◆ **What is being asked**:
Two lines in the data below mark the range: the one with "作成したこのデータ・クラスを" and the one with "1. 2019-09-13, [中秋夜话-长赢指数投资](中秋夜话.md)". Return both, along with every line between them, exactly.

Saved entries

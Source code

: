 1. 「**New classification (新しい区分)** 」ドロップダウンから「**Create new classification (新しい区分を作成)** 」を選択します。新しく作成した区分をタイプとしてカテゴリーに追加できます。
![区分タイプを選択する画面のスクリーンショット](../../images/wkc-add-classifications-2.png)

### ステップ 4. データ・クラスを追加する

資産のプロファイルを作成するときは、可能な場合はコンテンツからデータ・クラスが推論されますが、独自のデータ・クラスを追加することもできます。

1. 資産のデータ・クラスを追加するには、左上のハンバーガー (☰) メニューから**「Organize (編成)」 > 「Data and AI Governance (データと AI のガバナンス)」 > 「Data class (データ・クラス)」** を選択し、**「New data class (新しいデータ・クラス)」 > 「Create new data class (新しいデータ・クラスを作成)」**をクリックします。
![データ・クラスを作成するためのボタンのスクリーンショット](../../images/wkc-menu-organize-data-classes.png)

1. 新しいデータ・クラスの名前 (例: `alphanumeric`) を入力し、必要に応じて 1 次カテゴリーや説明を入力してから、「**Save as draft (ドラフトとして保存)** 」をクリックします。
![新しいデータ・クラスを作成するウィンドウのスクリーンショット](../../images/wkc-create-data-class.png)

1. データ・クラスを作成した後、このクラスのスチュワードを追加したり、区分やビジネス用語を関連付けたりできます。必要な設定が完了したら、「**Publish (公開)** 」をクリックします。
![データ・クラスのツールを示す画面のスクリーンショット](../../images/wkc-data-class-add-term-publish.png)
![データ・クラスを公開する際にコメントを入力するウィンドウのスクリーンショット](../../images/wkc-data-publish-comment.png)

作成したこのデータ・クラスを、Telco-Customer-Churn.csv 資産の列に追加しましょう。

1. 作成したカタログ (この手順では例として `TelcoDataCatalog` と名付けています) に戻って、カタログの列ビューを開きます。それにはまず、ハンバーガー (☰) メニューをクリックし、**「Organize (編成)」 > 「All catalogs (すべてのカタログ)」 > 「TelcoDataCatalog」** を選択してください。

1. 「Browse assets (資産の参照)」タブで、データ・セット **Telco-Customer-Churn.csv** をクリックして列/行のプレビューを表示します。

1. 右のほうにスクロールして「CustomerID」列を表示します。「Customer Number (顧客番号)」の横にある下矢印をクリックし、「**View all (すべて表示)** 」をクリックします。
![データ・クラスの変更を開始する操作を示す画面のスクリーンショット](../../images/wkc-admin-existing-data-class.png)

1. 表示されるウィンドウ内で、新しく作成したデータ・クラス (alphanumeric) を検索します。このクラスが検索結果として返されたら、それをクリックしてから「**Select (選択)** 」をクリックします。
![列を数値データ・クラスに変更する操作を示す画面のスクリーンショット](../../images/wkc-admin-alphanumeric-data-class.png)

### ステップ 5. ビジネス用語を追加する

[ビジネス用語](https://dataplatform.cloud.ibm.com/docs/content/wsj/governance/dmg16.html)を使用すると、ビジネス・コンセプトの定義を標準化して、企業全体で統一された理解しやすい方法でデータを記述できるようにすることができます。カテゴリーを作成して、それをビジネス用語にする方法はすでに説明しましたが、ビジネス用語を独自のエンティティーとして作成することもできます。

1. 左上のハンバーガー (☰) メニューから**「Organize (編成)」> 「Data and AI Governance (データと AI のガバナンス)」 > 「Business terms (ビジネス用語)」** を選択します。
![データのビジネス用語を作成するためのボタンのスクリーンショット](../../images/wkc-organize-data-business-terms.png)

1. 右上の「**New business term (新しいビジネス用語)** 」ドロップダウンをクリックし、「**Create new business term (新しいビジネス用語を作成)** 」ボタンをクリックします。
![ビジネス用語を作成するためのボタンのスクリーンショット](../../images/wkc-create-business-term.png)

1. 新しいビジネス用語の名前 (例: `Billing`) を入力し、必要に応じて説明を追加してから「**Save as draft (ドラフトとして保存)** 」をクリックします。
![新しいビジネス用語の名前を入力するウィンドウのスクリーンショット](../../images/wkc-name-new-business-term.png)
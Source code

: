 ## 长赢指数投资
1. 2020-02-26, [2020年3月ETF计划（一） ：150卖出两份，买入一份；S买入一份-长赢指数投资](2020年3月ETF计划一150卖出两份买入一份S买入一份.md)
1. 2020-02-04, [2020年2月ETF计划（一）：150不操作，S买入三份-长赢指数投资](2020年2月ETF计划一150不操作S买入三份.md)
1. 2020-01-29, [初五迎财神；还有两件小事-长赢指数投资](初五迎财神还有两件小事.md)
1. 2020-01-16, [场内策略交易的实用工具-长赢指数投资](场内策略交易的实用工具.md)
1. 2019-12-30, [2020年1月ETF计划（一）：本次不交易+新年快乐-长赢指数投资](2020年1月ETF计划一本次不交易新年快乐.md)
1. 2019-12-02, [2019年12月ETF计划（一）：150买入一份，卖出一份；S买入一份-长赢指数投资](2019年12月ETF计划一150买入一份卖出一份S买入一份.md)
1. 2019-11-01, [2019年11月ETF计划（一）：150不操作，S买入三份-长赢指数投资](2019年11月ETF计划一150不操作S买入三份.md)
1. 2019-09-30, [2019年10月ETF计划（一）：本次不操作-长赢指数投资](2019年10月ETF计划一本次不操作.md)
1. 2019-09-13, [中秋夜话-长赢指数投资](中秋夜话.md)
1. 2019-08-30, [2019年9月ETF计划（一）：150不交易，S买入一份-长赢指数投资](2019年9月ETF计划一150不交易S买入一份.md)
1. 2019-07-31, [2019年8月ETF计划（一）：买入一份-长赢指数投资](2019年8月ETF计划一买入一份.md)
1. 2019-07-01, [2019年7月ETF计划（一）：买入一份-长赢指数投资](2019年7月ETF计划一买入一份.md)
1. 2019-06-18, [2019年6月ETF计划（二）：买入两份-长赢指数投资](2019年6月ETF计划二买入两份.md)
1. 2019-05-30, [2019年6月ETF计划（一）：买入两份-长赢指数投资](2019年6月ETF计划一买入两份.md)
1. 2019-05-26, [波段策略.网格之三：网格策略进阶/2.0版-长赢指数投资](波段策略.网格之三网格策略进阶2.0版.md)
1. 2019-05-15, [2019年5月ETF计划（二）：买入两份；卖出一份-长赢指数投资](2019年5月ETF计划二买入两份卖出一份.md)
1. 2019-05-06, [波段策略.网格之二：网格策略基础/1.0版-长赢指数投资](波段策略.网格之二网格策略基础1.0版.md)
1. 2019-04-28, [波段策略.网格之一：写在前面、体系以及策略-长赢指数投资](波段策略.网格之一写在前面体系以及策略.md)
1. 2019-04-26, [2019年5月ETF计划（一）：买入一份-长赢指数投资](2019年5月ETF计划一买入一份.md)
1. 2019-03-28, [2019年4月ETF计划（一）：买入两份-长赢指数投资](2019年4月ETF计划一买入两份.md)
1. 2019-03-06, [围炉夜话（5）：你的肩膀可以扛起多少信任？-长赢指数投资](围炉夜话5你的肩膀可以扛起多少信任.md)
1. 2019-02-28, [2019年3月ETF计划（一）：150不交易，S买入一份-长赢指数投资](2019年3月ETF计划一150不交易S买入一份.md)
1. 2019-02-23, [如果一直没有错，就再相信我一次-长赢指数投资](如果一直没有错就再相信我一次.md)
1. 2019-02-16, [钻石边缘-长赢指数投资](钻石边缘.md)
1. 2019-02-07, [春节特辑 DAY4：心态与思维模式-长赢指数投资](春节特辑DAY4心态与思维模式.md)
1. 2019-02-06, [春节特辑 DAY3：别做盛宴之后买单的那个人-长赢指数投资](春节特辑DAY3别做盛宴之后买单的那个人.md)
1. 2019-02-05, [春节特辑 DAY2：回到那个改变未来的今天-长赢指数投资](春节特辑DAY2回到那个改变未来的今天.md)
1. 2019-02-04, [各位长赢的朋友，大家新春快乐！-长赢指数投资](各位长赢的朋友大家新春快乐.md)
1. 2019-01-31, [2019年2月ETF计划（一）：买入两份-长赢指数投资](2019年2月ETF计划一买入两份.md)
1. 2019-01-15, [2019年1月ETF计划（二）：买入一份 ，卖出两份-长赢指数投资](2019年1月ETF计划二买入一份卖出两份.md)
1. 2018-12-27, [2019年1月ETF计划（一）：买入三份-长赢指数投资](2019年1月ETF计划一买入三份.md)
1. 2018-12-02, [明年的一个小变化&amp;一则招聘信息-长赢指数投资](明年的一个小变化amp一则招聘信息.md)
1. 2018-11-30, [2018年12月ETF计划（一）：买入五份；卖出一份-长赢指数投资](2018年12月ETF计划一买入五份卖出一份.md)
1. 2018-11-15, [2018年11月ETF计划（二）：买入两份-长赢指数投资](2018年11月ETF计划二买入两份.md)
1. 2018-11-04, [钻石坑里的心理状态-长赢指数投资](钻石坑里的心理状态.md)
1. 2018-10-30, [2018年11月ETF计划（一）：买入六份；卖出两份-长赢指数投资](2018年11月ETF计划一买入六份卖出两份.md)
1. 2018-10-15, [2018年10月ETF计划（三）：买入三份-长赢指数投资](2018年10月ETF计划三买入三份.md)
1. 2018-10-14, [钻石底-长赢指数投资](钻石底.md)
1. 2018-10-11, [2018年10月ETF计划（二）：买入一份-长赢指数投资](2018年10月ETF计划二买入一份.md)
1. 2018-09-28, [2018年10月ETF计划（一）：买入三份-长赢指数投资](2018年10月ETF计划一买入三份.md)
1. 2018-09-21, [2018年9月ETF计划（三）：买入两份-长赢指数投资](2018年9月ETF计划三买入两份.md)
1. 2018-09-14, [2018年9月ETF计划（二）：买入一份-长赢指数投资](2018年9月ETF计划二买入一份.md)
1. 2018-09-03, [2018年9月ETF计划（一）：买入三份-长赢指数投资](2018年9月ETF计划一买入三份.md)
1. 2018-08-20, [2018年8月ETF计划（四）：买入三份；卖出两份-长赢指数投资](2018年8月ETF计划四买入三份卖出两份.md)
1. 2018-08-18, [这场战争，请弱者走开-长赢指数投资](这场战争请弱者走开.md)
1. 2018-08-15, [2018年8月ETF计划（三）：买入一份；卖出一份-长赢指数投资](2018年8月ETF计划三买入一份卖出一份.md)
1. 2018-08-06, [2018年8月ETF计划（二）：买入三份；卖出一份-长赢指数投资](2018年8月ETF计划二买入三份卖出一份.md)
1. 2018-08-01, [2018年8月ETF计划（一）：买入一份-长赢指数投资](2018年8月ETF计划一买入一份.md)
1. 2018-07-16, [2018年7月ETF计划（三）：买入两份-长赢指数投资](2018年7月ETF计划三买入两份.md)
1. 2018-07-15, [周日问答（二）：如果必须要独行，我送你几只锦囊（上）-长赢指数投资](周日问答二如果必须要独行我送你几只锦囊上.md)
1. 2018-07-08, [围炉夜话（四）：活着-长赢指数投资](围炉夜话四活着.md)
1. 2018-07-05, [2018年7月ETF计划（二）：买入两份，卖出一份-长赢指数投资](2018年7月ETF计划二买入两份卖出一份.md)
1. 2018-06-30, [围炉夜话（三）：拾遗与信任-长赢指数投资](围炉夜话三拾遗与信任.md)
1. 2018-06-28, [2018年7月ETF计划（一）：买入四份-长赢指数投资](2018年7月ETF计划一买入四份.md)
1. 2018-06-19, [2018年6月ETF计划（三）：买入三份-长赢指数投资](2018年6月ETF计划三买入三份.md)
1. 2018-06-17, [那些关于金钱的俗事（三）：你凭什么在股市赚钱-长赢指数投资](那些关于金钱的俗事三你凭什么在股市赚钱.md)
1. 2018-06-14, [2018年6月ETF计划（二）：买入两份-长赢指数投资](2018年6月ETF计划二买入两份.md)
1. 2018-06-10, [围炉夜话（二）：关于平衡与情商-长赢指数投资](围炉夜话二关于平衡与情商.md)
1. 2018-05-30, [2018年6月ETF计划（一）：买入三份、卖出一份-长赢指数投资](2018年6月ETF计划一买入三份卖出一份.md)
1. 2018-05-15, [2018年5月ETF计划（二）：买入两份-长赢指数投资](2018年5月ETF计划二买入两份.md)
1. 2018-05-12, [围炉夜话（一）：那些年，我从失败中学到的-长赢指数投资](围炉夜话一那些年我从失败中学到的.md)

◆ **Exercise output**:
作成したこのデータ・クラスを、Telco-Customer-Churn.csv 資産の列に追加しましょう。

1. 作成したカタログ (この手順では例として `TelcoDataCatalog` と名付けています) に戻って、カタログの列ビューを開きます。それにはまず、ハンバーガー (☰) メニューをクリックし、**「Organize (編成)」 > 「All catalogs (すべてのカタログ)」 > 「TelcoDataCatalog」** を選択してください。

1. 「Browse assets (資産の参照)」タブで、データ・セット **Telco-Customer-Churn.csv** をクリックして列/行のプレビューを表示します。

1. 右のほうにスクロールして「CustomerID」列を表示します。「Customer Number (顧客番号)」の横にある下矢印をクリックし、「**View all (すべて表示)** 」をクリックします。
![データ・クラスの変更を開始する操作を示す画面のスクリーンショット](../../images/wkc-admin-existing-data-class.png)

1. 表示されるウィンドウ内で、新しく作成したデータ・クラス (alphanumeric) を検索します。このクラスが検索結果として返されたら、それをクリックしてから「**Select (選択)** 」をクリックします。
![列を数値データ・クラスに変更する操作を示す画面のスクリーンショット](../../images/wkc-admin-alphanumeric-data-class.png)

### ステップ 5. ビジネス用語を追加する

[ビジネス用語](https://dataplatform.cloud.ibm.com/docs/content/wsj/governance/dmg16.html)を使用すると、ビジネス・コンセプトの定義を標準化して、企業全体で統一された理解しやすい方法でデータを記述できるようにすることができます。カテゴリーを作成して、それをビジネス用語にする方法はすでに説明しましたが、ビジネス用語を独自のエンティティーとして作成することもできます。

1. 左上のハンバーガー (☰) メニューから**「Organize (編成)」> 「Data and AI Governance (データと AI のガバナンス)」 > 「Business terms (ビジネス用語)」** を選択します。
![データのビジネス用語を作成するためのボタンのスクリーンショット](../../images/wkc-organize-data-business-terms.png)

1. 右上の「**New business term (新しいビジネス用語)** 」ドロップダウンをクリックし、「**Create new business term (新しいビジネス用語を作成)** 」ボタンをクリックします。
![ビジネス用語を作成するためのボタンのスクリーンショット](../../images/wkc-create-business-term.png)

1. 新しいビジネス用語の名前 (例: `Billing`) を入力し、必要に応じて説明を追加してから「**Save as draft (ドラフトとして保存)** 」をクリックします。
![新しいビジネス用語の名前を入力するウィンドウのスクリーンショット](../../images/wkc-name-new-business-term.png)
Source code

: ## 长赢指数投资
1. 2020-02-26, [2020年3月ETF计划（一） ：150卖出两份，买入一份；S买入一份-长赢指数投资](2020年3月ETF计划一150卖出两份买入一份S买入一份.md)
1. 2020-02-04, [2020年2月ETF计划（一）：150不操作，S买入三份-长赢指数投资](2020年2月ETF计划一150不操作S买入三份.md)
1. 2020-01-29, [初五迎财神；还有两件小事-长赢指数投资](初五迎财神还有两件小事.md)
1. 2020-01-16, [场内策略交易的实用工具-长赢指数投资](场内策略交易的实用工具.md)
1. 2019-12-30, [2020年1月ETF计划（一）：本次不交易+新年快乐-长赢指数投资](2020年1月ETF计划一本次不交易新年快乐.md)
1. 2019-12-02, [2019年12月ETF计划（一）：150买入一份，卖出一份；S买入一份-长赢指数投资](2019年12月ETF计划一150买入一份卖出一份S买入一份.md)
1. 2019-11-01, [2019年11月ETF计划（一）：150不操作，S买入三份-长赢指数投资](2019年11月ETF计划一150不操作S买入三份.md)
1. 2019-09-30, [2019年10月ETF计划（一）：本次不操作-长赢指数投资](2019年10月ETF计划一本次不操作.md)
1. 2019-09-13, [中秋夜话-长赢指数投资](中秋夜话.md)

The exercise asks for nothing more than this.